The Walden Effect: Farming, simple living, permaculture, and invention.

Cutting up branches for firewood

Stacking firewood

Some of you may be wondering if it's time effective to cut up the little branches Mark mentioned in a previous post for firewood.  It does take a lot longer per Btu to cut small-diameter firewood, but these branches are perfect for short-lived fires during the shoulder season (and you get some time back since they don't need to be split).  And, as Mark pointed out to me while we worked, this kind of wood is very available for just about everyone since branches are often being hauled away to the dump or to be burned even if you live in the city.  In our rural setting, the tops leftover from our previous firewood sessions would just rot down to humus if we don't harvest the wood.
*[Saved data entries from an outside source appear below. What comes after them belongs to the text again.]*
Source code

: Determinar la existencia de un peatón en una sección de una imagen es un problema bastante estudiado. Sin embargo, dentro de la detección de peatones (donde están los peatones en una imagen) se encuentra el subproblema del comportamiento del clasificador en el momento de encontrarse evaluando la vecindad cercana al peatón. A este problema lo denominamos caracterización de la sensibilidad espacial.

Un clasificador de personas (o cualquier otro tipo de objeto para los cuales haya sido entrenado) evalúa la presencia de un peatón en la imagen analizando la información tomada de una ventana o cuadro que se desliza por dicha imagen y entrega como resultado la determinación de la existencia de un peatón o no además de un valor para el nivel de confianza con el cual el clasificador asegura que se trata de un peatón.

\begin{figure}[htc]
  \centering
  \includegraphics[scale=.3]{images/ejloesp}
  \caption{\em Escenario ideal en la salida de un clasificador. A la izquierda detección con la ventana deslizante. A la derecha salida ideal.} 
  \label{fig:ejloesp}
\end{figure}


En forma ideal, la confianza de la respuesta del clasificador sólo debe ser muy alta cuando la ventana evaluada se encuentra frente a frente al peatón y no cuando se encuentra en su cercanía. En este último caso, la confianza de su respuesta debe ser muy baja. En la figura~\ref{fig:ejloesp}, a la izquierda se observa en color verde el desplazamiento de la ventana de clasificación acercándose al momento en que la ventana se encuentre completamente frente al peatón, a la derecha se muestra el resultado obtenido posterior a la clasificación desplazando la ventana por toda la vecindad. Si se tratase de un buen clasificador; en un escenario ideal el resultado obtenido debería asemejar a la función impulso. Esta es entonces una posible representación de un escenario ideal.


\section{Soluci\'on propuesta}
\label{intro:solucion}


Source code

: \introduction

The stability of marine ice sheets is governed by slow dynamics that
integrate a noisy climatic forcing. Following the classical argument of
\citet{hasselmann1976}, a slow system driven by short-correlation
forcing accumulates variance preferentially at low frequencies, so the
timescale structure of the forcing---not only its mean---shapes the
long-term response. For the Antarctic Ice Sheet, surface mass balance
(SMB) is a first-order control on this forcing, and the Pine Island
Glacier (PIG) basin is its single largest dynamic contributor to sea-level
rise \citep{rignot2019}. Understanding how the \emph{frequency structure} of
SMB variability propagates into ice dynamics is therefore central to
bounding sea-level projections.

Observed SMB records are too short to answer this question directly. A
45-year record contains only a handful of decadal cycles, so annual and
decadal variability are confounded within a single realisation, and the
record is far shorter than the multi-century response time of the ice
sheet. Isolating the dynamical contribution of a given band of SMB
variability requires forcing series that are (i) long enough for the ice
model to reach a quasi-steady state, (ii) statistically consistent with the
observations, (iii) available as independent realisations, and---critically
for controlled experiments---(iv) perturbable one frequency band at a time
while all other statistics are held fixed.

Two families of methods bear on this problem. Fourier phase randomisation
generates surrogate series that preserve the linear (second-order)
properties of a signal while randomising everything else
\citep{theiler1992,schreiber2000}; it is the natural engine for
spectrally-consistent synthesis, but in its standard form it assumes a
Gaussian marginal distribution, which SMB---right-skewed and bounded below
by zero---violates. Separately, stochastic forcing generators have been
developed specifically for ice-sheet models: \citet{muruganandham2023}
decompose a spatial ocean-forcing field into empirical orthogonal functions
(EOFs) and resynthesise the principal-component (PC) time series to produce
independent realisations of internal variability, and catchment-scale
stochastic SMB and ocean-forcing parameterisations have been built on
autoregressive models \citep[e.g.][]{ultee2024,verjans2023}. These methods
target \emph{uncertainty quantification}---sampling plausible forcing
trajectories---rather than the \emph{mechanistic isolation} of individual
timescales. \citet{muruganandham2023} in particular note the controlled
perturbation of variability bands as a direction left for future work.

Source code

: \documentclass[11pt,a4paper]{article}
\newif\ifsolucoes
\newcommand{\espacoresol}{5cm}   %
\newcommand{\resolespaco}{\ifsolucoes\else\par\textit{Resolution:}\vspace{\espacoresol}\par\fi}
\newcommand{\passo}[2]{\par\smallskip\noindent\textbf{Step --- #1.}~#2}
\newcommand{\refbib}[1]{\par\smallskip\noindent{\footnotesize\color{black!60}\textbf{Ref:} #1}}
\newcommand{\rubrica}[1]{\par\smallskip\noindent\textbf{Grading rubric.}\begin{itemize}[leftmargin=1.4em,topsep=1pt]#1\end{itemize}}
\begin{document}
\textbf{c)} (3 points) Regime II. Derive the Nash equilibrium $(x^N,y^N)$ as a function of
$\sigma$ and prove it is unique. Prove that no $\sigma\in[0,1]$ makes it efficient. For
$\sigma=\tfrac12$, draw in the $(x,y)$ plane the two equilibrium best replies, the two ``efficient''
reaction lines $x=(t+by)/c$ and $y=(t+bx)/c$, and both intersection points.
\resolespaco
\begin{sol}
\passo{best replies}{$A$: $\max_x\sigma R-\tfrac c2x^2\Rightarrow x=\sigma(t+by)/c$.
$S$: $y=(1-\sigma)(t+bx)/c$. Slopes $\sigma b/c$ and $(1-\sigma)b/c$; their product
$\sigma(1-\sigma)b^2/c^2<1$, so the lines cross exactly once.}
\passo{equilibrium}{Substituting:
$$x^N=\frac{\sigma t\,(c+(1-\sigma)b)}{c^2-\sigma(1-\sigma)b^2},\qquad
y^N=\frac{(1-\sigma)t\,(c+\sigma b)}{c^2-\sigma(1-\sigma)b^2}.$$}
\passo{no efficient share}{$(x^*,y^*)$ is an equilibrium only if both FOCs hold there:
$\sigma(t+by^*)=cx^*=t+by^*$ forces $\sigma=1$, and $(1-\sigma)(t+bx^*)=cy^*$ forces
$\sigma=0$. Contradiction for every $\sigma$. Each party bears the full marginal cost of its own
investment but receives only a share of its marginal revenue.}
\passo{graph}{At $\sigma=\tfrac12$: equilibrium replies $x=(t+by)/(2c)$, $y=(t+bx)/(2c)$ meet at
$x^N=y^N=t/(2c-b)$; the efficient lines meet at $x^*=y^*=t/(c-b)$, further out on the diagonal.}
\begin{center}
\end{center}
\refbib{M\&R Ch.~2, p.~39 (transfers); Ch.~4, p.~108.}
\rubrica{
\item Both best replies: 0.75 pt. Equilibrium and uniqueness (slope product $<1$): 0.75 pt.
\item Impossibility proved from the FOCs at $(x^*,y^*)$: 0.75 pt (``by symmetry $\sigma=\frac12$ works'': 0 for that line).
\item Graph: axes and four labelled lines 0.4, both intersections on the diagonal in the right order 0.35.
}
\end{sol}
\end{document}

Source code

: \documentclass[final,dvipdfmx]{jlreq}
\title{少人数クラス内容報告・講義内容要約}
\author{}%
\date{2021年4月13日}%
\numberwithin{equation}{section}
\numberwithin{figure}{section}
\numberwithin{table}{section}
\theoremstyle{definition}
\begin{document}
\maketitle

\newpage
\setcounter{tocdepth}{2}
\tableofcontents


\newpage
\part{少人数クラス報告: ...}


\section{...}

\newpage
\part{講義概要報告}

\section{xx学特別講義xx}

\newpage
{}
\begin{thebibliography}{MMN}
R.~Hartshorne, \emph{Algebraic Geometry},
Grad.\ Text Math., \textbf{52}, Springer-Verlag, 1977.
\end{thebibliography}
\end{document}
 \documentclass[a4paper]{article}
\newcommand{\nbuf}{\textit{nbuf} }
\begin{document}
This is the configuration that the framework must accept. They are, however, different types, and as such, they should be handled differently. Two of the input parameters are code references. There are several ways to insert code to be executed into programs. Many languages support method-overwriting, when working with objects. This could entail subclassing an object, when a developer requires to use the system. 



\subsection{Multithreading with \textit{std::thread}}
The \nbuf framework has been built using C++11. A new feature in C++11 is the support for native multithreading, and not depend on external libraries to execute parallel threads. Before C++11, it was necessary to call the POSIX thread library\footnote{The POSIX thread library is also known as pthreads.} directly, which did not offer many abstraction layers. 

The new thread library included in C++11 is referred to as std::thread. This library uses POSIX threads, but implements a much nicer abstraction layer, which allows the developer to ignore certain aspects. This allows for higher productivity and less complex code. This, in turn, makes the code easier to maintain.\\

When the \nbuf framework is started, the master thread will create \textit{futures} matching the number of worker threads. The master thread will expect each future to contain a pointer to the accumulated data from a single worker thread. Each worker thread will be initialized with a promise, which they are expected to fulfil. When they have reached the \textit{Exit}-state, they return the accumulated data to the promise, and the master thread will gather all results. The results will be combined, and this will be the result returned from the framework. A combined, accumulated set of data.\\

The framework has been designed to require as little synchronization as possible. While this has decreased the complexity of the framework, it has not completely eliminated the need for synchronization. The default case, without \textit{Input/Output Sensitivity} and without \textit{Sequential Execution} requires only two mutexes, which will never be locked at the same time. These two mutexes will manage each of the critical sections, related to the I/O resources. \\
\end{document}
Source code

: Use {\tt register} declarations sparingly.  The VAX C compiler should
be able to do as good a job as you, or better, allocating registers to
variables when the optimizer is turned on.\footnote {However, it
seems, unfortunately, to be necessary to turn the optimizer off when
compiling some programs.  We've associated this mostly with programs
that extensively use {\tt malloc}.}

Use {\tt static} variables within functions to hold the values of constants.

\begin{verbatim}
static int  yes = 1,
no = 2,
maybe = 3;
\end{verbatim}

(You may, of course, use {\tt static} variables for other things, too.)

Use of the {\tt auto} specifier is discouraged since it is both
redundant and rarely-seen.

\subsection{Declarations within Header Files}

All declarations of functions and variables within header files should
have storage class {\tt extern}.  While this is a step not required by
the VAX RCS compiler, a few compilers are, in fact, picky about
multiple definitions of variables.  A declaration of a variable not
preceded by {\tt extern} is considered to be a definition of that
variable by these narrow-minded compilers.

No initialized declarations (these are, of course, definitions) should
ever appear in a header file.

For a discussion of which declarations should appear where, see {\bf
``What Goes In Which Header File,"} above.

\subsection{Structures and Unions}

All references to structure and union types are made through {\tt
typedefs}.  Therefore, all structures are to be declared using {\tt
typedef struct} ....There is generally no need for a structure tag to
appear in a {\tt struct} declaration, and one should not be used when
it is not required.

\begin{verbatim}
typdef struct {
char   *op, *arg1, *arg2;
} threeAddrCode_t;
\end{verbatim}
Wheelbarrow of branchesIn the past, we haven't cut much of this small-diameter firewood, though, because it feels pretty inefficient when using a gas-powered chainsaw.  This is where the battery-powered saw really shines.  Since the saw's not using any energy except when you're cutting, the operation is quiet (and fun!) and you don't feel like you're burning more fuel than you're creating.  (Do be sure to build a firewood guide, though, and to have one person hold the branch while the other cuts.  Mark thinks the battery saw is a little grabby, so you have to use precautions when cutting small branches.)

That said, I think next week it's time to really put our review saw through its paces.  So stay tuned for the third test --- whether a battery-powered chainsaw can fell a two-foot-diameter tree.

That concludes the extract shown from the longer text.